We plot $\mathrm{Pr}\mathbf{(}k|\rho (t)\mathbf{)}$ for Pauli-$Z$ measurements given by quantum theory (blue) and the uniform distribution (red) for a random local Hamiltonian acting on 10 qubits at $t=0$ and for $t>t_{\mathrm{eq}}$. ITE arises from the difficulty in distinguishing quantum fluctuations from sampling errors for $t>t_{\mathrm{eq}}$.

Figure 2

The RLH ensemble average of the probabilities $\mathrm{Pr}(k\ne 0|e^{-iHt}|0⟩⟨0|e^{iHt})$ of the evolved state for 250 random Hamiltonians plotted as a function of time for 5,…,10 qubit systems.

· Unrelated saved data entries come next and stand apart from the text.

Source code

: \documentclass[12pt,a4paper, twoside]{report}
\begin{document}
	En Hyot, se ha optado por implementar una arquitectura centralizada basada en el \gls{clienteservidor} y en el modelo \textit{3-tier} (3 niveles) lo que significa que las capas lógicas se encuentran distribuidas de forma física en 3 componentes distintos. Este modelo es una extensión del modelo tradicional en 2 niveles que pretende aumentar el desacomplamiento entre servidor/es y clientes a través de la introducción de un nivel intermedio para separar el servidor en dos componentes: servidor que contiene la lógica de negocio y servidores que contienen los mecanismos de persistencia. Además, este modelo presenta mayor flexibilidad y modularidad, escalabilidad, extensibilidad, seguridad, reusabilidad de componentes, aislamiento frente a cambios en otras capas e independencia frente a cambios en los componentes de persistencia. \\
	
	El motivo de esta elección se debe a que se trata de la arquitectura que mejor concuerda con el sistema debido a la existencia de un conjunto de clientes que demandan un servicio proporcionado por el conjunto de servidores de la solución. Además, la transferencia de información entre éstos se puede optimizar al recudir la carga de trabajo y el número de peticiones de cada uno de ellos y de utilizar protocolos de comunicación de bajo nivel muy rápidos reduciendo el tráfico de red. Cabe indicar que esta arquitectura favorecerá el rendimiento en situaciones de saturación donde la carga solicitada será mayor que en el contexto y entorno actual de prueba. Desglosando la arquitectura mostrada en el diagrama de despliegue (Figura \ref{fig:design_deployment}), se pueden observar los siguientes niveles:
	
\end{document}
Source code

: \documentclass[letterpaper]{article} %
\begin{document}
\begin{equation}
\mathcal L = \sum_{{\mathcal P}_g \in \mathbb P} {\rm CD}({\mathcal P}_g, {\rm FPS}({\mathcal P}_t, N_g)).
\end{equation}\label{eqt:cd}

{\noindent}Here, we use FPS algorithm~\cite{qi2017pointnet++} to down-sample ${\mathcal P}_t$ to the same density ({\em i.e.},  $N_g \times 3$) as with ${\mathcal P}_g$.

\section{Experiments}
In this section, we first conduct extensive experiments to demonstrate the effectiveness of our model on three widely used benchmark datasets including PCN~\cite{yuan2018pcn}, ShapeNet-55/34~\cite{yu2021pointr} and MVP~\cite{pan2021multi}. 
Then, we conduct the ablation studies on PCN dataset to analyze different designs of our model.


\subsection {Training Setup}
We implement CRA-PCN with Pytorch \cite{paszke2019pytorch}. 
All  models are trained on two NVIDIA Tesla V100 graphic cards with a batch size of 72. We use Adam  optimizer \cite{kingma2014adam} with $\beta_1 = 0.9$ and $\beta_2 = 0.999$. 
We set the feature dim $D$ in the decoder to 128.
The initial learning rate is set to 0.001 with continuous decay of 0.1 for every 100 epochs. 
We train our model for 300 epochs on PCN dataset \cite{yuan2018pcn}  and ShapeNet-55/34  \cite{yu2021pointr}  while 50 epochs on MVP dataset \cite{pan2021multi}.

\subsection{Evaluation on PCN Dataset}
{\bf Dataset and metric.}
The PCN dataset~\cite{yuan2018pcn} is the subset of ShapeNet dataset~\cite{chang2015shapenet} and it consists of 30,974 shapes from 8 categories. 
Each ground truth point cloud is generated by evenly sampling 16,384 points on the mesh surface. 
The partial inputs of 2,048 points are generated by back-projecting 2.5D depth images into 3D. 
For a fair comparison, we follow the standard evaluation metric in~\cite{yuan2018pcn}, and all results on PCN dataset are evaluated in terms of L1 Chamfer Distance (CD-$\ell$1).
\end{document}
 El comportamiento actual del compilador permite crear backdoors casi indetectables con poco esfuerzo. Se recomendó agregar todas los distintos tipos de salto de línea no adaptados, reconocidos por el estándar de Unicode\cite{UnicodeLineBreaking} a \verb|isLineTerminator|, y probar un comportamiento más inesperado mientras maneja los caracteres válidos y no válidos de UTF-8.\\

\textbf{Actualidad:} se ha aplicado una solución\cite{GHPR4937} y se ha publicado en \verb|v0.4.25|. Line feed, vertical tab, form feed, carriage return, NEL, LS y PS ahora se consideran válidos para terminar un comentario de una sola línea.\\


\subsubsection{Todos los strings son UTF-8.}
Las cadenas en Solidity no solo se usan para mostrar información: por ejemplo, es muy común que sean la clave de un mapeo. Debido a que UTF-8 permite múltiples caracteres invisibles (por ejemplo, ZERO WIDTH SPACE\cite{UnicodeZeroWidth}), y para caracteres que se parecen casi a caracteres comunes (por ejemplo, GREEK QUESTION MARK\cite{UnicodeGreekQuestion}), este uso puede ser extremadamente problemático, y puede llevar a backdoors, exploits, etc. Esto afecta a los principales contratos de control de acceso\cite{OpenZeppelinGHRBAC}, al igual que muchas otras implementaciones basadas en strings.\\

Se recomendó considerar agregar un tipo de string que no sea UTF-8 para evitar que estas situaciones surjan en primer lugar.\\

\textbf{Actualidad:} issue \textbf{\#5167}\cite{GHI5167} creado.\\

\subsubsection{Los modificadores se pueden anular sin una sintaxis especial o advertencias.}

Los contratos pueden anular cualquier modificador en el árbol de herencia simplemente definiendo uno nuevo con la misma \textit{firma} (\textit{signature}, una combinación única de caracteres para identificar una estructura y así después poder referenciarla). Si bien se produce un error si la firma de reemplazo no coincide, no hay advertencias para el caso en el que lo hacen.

The circles show $t_{\mathrm{eq}}$ for each $n$, which scale roughly as $O\mathbf{(}\log (D)\mathbf{)}$.

Figure 3

Numerically computed expectation values and variances over the RLH ensemble of the outcome variance computed at $t=10$ where $t_{\mathrm{eq}}⪅2$ for $\rho (0)=|0⟩⟨0|$. The data were obtained for 250 randomly chosen Hamiltonians, and show that ${\mathbb{V}}_{E_H}[{\mathbb{V}}_k\{\mathrm{Pr}\mathbf{(}k|\rho (t)\mathbf{)}\}]\approx 0.05D^{-4}$ and ${\mathbb{E}}_{E_H}[{\mathbb{V}}_k\{\mathrm{Pr}\mathbf{(}k|\rho (t)\mathbf{)}\}]\approx D^{-2}$.

Figure 4

Evidence of ITE for $t\ge t_{\mathrm{eq}}$ in an extremely simple many-body system with nearest-neighbor interactions for increasing number of spins $n$ ($D=2^n$). The measurement consists of readout of each spin along the $z$ axis. The plot shows ${\mathbb{V}}_k\{\mathrm{Pr}\mathbf{(}k|\rho (t)\mathbf{)}\}\approx 1.6D^{-2}$ for the Hamiltonian, Eq. (5), with $t=20$ where $t_{\mathrm{eq}}\simeq 15$ (see Supplemental Material [26]).